Hasta Haklarının Geliştirilmesine Yönelik Öneriler

  1. Hasta ve sağlık çalışanlarının haklar ve sorumluluklar ve iletişim becerileri konularında seminer, konferans ve benzeri etkinlikler düzenlenebilir; kurslar açarak, kitaplar, raporlar,  yayımlayarak; internet, web sayfası, e-posta olanaklarını kullanarak eğitim vermeye çalışılabilir.
  2. Bu çalışmalar, hasta hakkı ile hekim hak ve sorumluluklarının birbirini destekler tarzda ele alınması, hasta hakları gündeme geldiğinde hekimlerde ortaya çıkan direncin aşılabilmesi konusunda destek olacaktır.
  3. Sağlık hizmetlerinin niteliğinin arttırılabilmesinde büyük önem taşıyan mezuniyet sonrası eğitimlere hasta hakları ve iletişim konuları dahil edilmelidir.
  4. Bilimsel Kongre Düzenleme Kurulları'na her kongrede mesleki etik,  haklar ve sorumluluklar başlığında oturumlar yapılması önerilmelidir.
  5. Üniversitelerde Hastanelerinde de hasta hakları birimlerinin kurulması, kurum web sayfalarında bilgilendirme yapılması konusunda uzmanlık derneklerinden bilirkişi görüşü verilebilir.
  6. Gerekli durumda uzmanlık dernekleri kendi bünyelerinde hasta hakları başvuru birimleri oluşturabilir.

 

 


KAYNAKÇA

  1. Cassell E, The Principles of Belmont Report Revisited, Hasting Center Report, July August 2000.
  2. Dünya Hekimler Birliği Hasta Hakları Bildirgeleri, http://www.wma.net/en/30publications/10policies/l4/index.html (Erişim 31.10.2009)
  3. Hasta Hakları Uygulama Genelgesi (23.03.2009 tarih ve 11706 sayı)-
  4. Hasta Hakları Uygulama Yönergesi (26.04.2005 tarih ve 3077 sayı)
  5. Hasta Hakları Yönergesi (15.10.2003)
  6. Hasta Hakları Yönetmeliği (01.08.1998 tarih ve 23420 sayılı Resmi Gazete)
  7. Hatun Ş, Hasta Hakları, İletişim Yayınları, İstanbul 1999.
  8. Önal G ve ark, “Hasta Hakları Uygulama Yönergesi: Türkiye'de Hasta Haklarının Yaşama Geçirilmesi İçin Bir Adım”  Türkiye Klinikleri Tıp Etiği Hukuku Tarihi Dergisi, 2005; 13 (3): 203-209.
  9. Ruh Hekimliği (Psikiyatri) Meslek Etiği Kuralları, 22 Haziran 2002, Türkiye Psikiyatri Derneği 1. Olağanüstü Genel Kurulu tarafından kabul edilmiştir. (Prof.

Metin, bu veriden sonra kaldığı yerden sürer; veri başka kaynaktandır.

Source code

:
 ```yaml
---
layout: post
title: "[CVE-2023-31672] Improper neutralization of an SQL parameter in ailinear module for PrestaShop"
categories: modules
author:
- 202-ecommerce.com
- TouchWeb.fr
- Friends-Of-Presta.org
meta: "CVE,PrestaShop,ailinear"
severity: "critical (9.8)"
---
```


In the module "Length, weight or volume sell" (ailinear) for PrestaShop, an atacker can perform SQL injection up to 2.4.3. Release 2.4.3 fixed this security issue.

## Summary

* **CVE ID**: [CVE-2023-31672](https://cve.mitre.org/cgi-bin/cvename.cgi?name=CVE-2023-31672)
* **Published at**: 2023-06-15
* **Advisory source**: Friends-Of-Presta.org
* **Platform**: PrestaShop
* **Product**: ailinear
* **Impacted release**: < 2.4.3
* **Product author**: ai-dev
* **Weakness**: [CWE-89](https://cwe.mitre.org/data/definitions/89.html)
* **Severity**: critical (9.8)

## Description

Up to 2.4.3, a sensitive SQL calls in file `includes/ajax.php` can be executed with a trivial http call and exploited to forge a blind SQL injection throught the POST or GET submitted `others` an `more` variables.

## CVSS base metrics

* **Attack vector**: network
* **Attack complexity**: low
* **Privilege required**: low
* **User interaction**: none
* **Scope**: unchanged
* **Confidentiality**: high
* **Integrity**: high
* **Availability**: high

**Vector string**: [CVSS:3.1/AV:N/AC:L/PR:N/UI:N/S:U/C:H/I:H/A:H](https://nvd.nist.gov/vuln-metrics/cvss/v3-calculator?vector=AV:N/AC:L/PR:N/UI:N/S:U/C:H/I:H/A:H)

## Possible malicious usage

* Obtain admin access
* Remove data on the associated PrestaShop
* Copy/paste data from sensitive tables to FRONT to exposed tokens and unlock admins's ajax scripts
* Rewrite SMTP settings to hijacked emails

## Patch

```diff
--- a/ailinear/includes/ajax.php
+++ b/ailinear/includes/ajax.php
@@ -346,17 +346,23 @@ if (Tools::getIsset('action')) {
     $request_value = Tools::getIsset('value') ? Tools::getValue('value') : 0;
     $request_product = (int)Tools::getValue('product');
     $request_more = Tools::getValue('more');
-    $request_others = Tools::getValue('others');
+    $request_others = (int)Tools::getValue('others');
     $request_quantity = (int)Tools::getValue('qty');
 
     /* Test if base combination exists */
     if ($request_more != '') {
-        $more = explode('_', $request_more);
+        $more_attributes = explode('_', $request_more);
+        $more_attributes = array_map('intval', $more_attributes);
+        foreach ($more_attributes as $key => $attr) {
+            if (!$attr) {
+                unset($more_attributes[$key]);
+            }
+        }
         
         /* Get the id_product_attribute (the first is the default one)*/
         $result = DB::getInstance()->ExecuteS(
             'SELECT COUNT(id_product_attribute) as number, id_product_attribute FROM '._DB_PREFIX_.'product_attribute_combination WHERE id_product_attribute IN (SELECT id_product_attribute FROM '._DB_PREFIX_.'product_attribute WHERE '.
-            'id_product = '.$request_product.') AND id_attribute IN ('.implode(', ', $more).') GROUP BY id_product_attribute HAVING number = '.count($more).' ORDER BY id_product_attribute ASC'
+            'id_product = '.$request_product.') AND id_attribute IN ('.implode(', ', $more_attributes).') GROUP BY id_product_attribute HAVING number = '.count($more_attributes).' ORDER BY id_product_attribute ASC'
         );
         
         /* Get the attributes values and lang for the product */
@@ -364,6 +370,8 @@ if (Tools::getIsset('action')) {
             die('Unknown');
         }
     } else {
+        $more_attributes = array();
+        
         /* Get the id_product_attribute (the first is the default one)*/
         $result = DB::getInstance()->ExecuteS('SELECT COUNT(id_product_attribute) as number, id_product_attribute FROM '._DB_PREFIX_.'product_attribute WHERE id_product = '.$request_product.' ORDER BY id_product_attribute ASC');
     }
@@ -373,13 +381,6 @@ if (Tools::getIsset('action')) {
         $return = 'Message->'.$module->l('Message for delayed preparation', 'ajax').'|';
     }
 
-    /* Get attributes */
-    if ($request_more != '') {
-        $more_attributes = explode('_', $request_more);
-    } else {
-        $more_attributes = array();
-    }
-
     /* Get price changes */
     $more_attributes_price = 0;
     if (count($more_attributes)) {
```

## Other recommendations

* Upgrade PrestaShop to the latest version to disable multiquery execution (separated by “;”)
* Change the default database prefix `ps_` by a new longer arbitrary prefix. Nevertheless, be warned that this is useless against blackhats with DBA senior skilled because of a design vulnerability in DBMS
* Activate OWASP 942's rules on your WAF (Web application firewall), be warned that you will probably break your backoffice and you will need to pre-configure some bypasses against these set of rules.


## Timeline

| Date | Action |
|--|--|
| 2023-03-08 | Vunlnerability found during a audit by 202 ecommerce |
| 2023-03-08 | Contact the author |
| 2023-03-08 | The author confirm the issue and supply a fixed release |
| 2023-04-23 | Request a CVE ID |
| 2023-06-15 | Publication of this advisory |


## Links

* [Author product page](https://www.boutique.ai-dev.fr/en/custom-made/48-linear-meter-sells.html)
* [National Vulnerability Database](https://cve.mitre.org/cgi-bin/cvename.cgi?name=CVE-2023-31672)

Dr. Doğan Şahin’in izniyle).
  10. Sağlık Çalışanları için Sağlık Hizmetinde Gizliliğe ve Mahremiyete İlişkin Avrupa Rehber Kuralları (Mayıs 2006).

 



* İnsan Hakları ve Biyotıp Sözleşmesi’nin Onaylanmasının Uygun Bulunduğuna Dair Kanun (Kanun No:5013, Resmi Gazete: 09.12.2003-25311); Birleşmiş Milletler Genel Kurulu tarafından ilan edilen İnsan Hakları Evrensel Beyannamesi’ni (1948), İnsan Hakları ve Temel Özgürlüklerin Korunması Sözleşmesi’ni (1950), Avrupa Sosyal Şartı (1961), Uluslararası Medeni ve Siyasi Haklar Sözleşmesi’ni (1966), Uluslararası Ekonomik, Sosyal ve Kültürel Haklar Sözleşmesi’ni (1966); Kişisel Verilerin Otomatik İşlenmesine Karşı Bireylerin Korunması Sözleşmesi’ni (1981) ve Çocuk Hakları Sözleşmesi’ni (1989) göz önünde bulundurarak hazırlanmıştır.